2. I was painfully bored by the first 90 minutes. I let myself get frustrated as you read us the board package. I know some board members like this and while I don’t, that’s my problem, not yours. You get to run the board meeting however you want.

3. I was annoyed with my lack of clarity on what you were looking for.

4. I let myself get distracted. Rather than pay attention, I drifted to email which I hadn’t been on all day. The mediocre audio wasn’t helpful here, but again that was my problem. I could have paid attention.

5. I then got very frustrated with what I thought was a “let’s go raise a bunch of money thread” which I couldn’t tell where it was coming from, but I presumed that there was some positioning going on. I shouldn’t have. But I let that + my general annoyance derail me.
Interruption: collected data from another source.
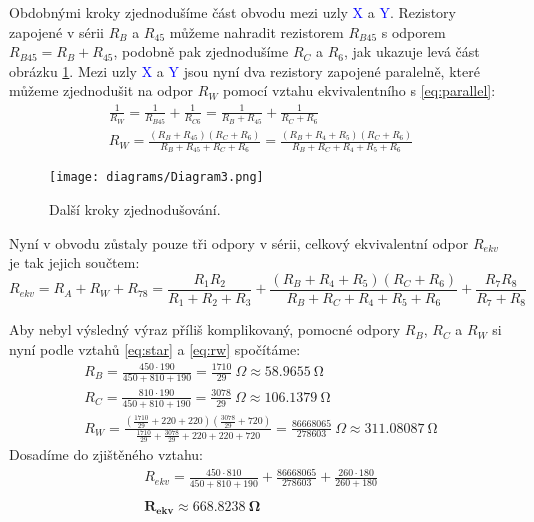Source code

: Obdobnými kroky zjednodušíme část obvodu mezi uzly \textcolor{blue}{X} a \textcolor{blue}{Y}. Rezistory zapojené v sérii $R_B$ a $R_{45}$ můžeme nahradit rezistorem $R_{B45}$ s odporem $R_{B45} = R_B + R_{45}$, podobně pak zjednodušíme $R_C$ a $R_6$, jak ukazuje levá část obrázku \ref{fig:circ-1-3}. Mezi uzly \textcolor{blue}{X} a \textcolor{blue}{Y} jsou nyní dva rezistory zapojené paralelně, které můžeme zjednodušit na odpor $R_W$ pomocí vztahu ekvivalentního s \eqref{eq:parallel}:
\begin{equation}
    \label{eq:rw}
    \begin{gathered}
        \frac{1}{R_W} = \frac{1}{R_{B45}} + \frac{1}{R_{C6}} = \frac{1}{R_B+R_{45}} + \frac{1}{R_C+R_6} \\
        R_W = \frac{(R_B+R_{45})(R_C+R_6)}{R_B+R_{45}+R_C+R_6} = \frac{(R_B+R_4+R_5)(R_C+R_6)}{R_B+R_C+R_4+R_5+R_6}
    \end{gathered}
\end{equation} 

\begin{figure}[ht]
    \centering
    \texttt{[image: diagrams/Diagram3.png]}
    \caption{Další kroky zjednodušování.}
    \label{fig:circ-1-3}
\end{figure}

Nyní v obvodu zůstaly pouze tři odpory v sérii, celkový ekvivalentní odpor $R_{ekv}$ je tak jejich součtem:
\[
    R_{ekv} = R_A + R_W + R_{78} = \frac{R_1 R_2}{R_1 + R_2 + R_3} + \frac{(R_B+R_4+R_5)(R_C+R_6)}{R_B+R_C+R_4+R_5+R_6} + \frac{R_{7} R_{8}}{R_{7}+R_{8}}
\]

Aby nebyl výsledný výraz příliš komplikovaný, pomocné odpory $R_B$, $R_C$ a $R_W$ si nyní podle vztahů \eqref{eq:star} a \eqref{eq:rw} spočítáme:
\begin{gather*}
    R_B = \frac{450\cdot 190}{450+810+190} = \frac{1710}{29}\ \Omega \approx \SI{58.9655}{\ohm}\\
    R_C = \frac{810\cdot 190}{450+810+190} = \frac{3078}{29}\ \Omega \approx \SI{106.1379}{\ohm}\\
    R_W = \frac{(\frac{1710}{29} + 220 + 220)(\frac{3078}{29} + 720)}{\frac{1710}{29} + \frac{3078}{29} + 220 + 220 + 720} = \frac{\num{86668065}}{\num{278603}}\ \Omega \approx \SI{311.08087}{\ohm}
\end{gather*}
Dosadíme do zjištěného vztahu:
\begin{gather*}
    R_{ekv} = \frac{450\cdot 810}{450+810+190} + \frac{\num{86668065}}{\num{278603}} + \frac{260\cdot 180}{260+180} \\
    \\
    \mathbf{R_{ekv} \approx \SI{668.8238}{\ohm}}
\end{gather*}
I’m sorry. I know I wasn’t helpful today.

So you are clear about where I’m at.

– I’m psyched about the progress you are making.
– I’m totally comfortable with you running hot at an $xxx net burn rate for the balance of the year. You’ve got plenty of money.
– When I’m bored in, or annoyed with, a board meeting, that’s my problem in the moment to deal with, not yours. You’ve got 14 people in the room / on the phone and that’s more than any human should have to try to process.
– You and <your COO> have my full, unambiguous support.

———–

We all have off days – when you have one – own it.